Digitising Sabah’s various dialects


Taufik says a two-day event was held in 2023 to teach members of the community how to create entries for the Mendriq dialect on Wiktionary. — ZAHIRULNUKMAN/Wikimedia Commons

THERE are an estimated 137 languages spoken by various ethnic groups in Malaysia. According to a report published last year, 80% of these languages are used by minority groups.

While Malaysia is rich in cultural diversity, this linguistic wealth is often under- represented. Taufik Rosman, treasurer of Wikimedia Community User Group Malaysia (WCUGM), shares that it has been a personal goal of his to bring more Malaysian languages to the digital sphere. He is concerned that if some ethnic languages practised by various communities in Malaysia fail to establish a presence online, they may fade away permanently over time.

“Once these languages and more go online, we believe they have a chance to be around for a longer time,” he says in an interview with LifestyleTech.

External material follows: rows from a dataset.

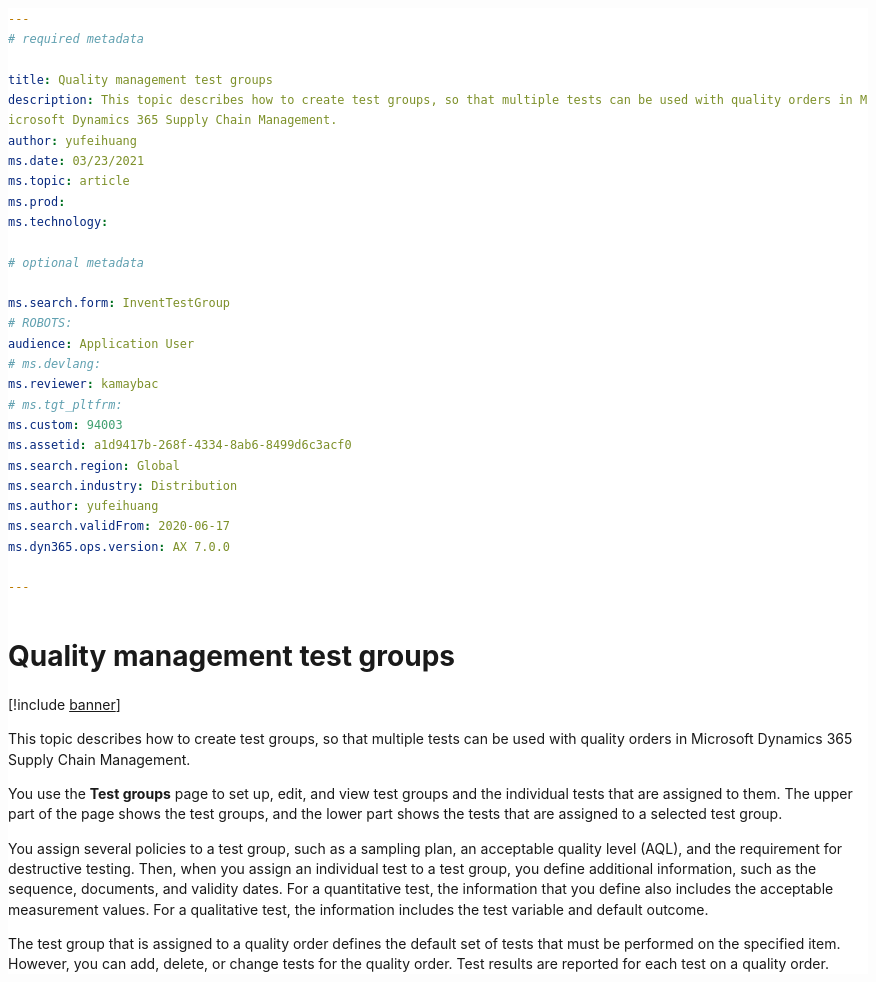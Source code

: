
 ```yaml
---
# required metadata

title: Quality management test groups
description: This topic describes how to create test groups, so that multiple tests can be used with quality orders in Microsoft Dynamics 365 Supply Chain Management.
author: yufeihuang
ms.date: 03/23/2021
ms.topic: article
ms.prod:
ms.technology:

# optional metadata

ms.search.form: InventTestGroup
# ROBOTS:
audience: Application User
# ms.devlang:
ms.reviewer: kamaybac
# ms.tgt_pltfrm:
ms.custom: 94003
ms.assetid: a1d9417b-268f-4334-8ab6-8499d6c3acf0
ms.search.region: Global
ms.search.industry: Distribution
ms.author: yufeihuang
ms.search.validFrom: 2020-06-17
ms.dyn365.ops.version: AX 7.0.0

---
```


# Quality management test groups

[!include [banner](../includes/banner.md)]

This topic describes how to create test groups, so that multiple tests can be used with quality orders in Microsoft Dynamics 365 Supply Chain Management.

You use the **Test groups** page to set up, edit, and view test groups and the individual tests that are assigned to them. The upper part of the page shows the test groups, and the lower part shows the tests that are assigned to a selected test group.

You assign several policies to a test group, such as a sampling plan, an acceptable quality level (AQL), and the requirement for destructive testing. Then, when you assign an individual test to a test group, you define additional information, such as the sequence, documents, and validity dates. For a quantitative test, the information that you define also includes the acceptable measurement values. For a qualitative test, the information includes the test variable and default outcome.

The test group that is assigned to a quality order defines the default set of tests that must be performed on the specified item. However, you can add, delete, or change tests for the quality order. Test results are reported for each test on a quality order.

For more stories checkout the StarSpecial: Malaysia Day 2024

Taufik proudly shared that on May 28, Wikipedia Kadazandusun successfully graduated from the Wikimedia Incubator – a platform for developing and testing new language versions of Wiki projects – and was launched with over 900 articles.

The project took a long time to launch, as Taufik explains that it needed more volunteers or contributors to consistently create new articles.

“Previously, we only had around three active contributors. Now, we have more contributors from Sabah, where some represent regions that don’t get much attention online,” he says.

Jurina (standing) is assisting volunteers at the Institute of Teacher Education Kent Campus in Tuaran, Sabah with creating new entries for the Kadazandusun Wiki.Jurina (standing) is assisting volunteers at the Institute of Teacher Education Kent Campus in Tuaran, Sabah with creating new entries for the Kadazandusun Wiki.

Meet the contributors

In Tuaran, Sabah, a group of teaching students from the Institute Teacher of Education Kent Campus founded the Kent Wiki Club and started making active contributions for various dialects spoken by the Kadazandusun community on Wiktionary.

“We formed the club and started looking for members to make more contributions in the Kadazandusun dialect to Wiktionary. Eventually, we started translating articles from English and Malay to create entries for Wikipedia Kadazandusun,” says Kadazandusun Language teacher trainee Jurina Jonimin, 22.

Club chairperson Bluster Jainon, 21, says members of the club were driven by the motto “Okon nopo ko yati, isai po?” which translates to “If not us, then who else?”.

“The club was formed in 2022 to spread knowledge about our culture and language,” Bluster says, adding that the main dialect used for Wikipedia Kadazandusun is Dusun Bundu-Liwan.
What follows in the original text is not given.